:: To do ::
The answer is the set of lines that include "errors", copied from the data below.

(Provided data Opens)

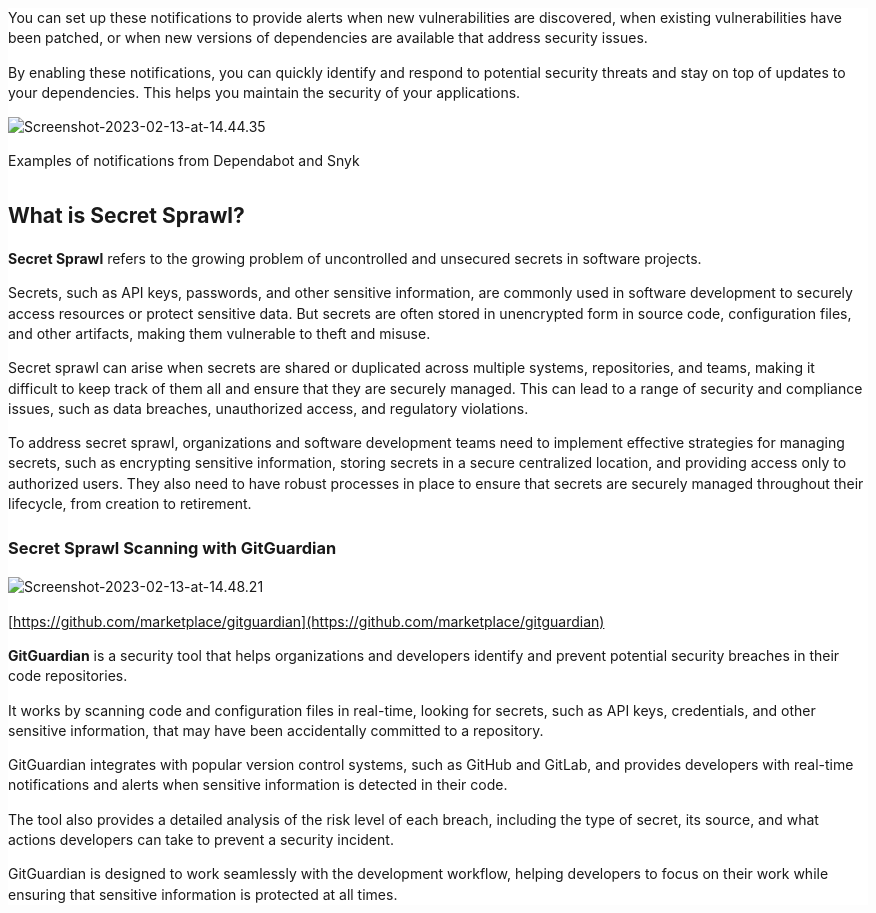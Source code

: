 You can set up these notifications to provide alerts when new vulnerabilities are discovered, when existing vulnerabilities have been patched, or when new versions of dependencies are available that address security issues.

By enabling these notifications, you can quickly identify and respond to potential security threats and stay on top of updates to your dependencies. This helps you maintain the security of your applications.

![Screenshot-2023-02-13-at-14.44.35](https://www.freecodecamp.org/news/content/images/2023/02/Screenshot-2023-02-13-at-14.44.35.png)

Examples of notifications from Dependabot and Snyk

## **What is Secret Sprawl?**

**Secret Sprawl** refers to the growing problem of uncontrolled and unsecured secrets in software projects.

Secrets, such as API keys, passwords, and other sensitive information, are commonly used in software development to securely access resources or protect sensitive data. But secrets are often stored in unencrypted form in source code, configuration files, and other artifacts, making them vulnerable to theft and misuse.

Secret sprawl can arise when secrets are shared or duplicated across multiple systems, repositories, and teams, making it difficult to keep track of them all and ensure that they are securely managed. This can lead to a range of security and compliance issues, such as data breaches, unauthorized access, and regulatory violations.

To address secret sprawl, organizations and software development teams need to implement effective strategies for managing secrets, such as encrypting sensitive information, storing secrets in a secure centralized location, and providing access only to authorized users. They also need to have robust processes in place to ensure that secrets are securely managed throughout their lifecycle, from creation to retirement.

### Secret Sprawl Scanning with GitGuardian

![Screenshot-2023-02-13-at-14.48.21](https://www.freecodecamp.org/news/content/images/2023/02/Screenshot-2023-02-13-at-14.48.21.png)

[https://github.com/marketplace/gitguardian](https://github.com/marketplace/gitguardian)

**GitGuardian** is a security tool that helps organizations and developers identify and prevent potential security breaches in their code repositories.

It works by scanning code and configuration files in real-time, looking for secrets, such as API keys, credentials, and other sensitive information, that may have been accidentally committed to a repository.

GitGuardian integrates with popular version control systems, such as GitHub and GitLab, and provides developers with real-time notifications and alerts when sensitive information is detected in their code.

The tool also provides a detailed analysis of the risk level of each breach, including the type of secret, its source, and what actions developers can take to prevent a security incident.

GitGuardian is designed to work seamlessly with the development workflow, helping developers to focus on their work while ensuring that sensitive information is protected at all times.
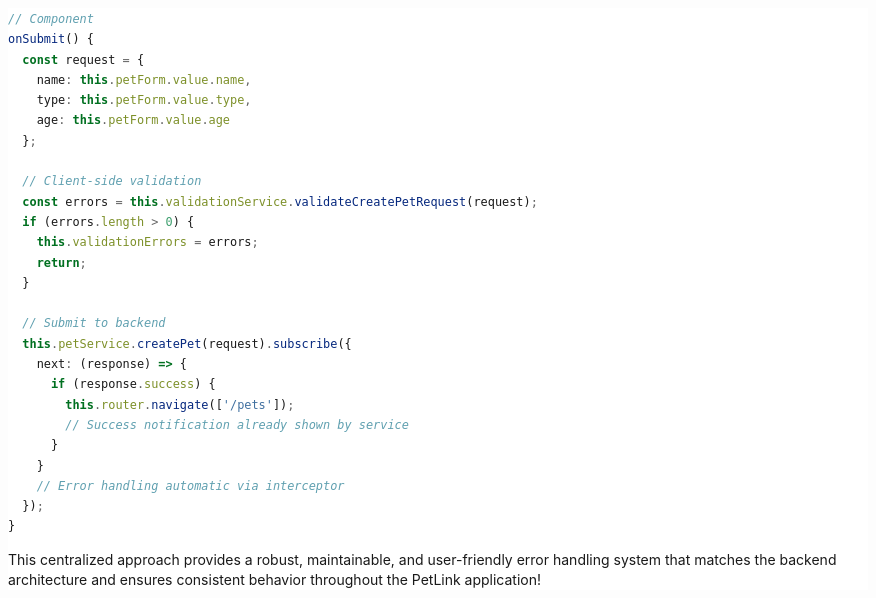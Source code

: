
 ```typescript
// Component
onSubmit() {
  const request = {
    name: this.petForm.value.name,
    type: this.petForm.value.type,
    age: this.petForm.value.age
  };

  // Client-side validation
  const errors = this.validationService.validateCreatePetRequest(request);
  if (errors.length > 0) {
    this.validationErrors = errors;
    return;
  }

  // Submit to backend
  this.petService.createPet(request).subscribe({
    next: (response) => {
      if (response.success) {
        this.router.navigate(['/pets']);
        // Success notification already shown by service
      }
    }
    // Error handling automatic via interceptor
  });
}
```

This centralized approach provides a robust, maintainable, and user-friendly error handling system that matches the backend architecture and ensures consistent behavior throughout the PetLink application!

(Provided data Closes)

:: Written answer ::
  const errors = this.validationService.validateCreatePetRequest(request);
  if (errors.length > 0) {
    this.validationErrors = errors;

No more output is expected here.